She also points out that, “The market for green financing for resilience and adaptation programs is still maturing, as organizations build an understanding of the opportunities, and begin to align their capital-raising programs with their ESG priorities.” Although global green bond issues reached $1 trillion by 2020, just five per cent of all green bonds issued in the past decade were categorized as ‘adaptation,’ with their proceeds allocated to adaptation and resilience projects2.
Menzies and the Sustainable Finance group are helping clients understand terms like ‘natural capital’ and ‘ecosystem services,’ which have arisen from growing consensus that the world’s longstanding focus on ‘financial capital’ did not adequately account for other important forms of capital. In particular, ‘natural capital’ includes all the natural resources that humans use to provide a return3. ‘Ecosystem services’ are the benefits that people obtain from the planet’s rich biodiversity4. Although natural capital enables companies to create value, historically these natural elements were undervalued or it was difficult to calculate their financial benefit.
“These topics are attracting much attention, as we witness natural disasters and the deterioration of critical biodiversity and natural capital – from the Amazonian jungle to Canada’s boreal forests, which serve as natural ‘carbon sinks’ that sequester carbon in the ground to reduce GHG emissions,” explains Menzies. It is estimated that 85 per cent of the world’s wetlands have been impacted, 75 per cent of land surface has been altered and millions of hectares of primary forest have been lost5.
And there is growing acceptance that nature-based solutions are an efficient remedy.

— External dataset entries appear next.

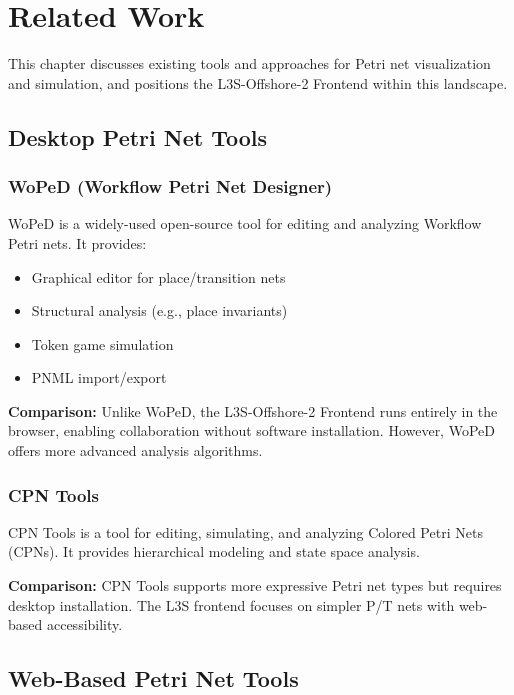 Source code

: \chapter{Related Work}
\label{chap:related-work}

This chapter discusses existing tools and approaches for Petri net visualization and simulation, and positions the L3S-Offshore-2 Frontend within this landscape.

\section{Desktop Petri Net Tools}
\label{sec:desktop-tools}

\subsection{WoPeD (Workflow Petri Net Designer)}

WoPeD is a widely-used open-source tool for editing and analyzing Workflow Petri nets. It provides:

\begin{itemize}
    \item Graphical editor for place/transition nets
    \item Structural analysis (e.g., place invariants)
    \item Token game simulation
    \item PNML import/export
\end{itemize}

\textbf{Comparison:} Unlike WoPeD, the L3S-Offshore-2 Frontend runs entirely in the browser, enabling collaboration without software installation. However, WoPeD offers more advanced analysis algorithms.

\subsection{CPN Tools}

CPN Tools is a tool for editing, simulating, and analyzing Colored Petri Nets (CPNs). It provides hierarchical modeling and state space analysis.

\textbf{Comparison:} CPN Tools supports more expressive Petri net types but requires desktop installation. The L3S frontend focuses on simpler P/T nets with web-based accessibility.

\section{Web-Based Petri Net Tools}
\label{sec:web-tools}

For example, research shows that improved land management rules through natural climate solutions can deliver 37 per cent of all cost-effective CO² mitigation needed to the year 20306. This means that countries can use products like sustainable land bonds to access inexpensive capital, transition to sustainable, low-carbon land management practices and preserve their resource economies. In fact, sustainable finance instruments can also directly help countries meet their nationally determined contributions (NDC) to the Paris Agreement on Climate Change.
Turning awareness into action
Awareness of climate and biodiversity risks is prompting many stakeholders to act, including investors like BlackRock Inc., which urged companies to disclose how their business practices are consistent with the sustainable use of natural capital7. And, industry groups are tallying the impacts of climate change, including the Insurance Bureau of Canada (ICB), which determined that severe weather in Canada caused $1.9 billion in insured damage in 20188.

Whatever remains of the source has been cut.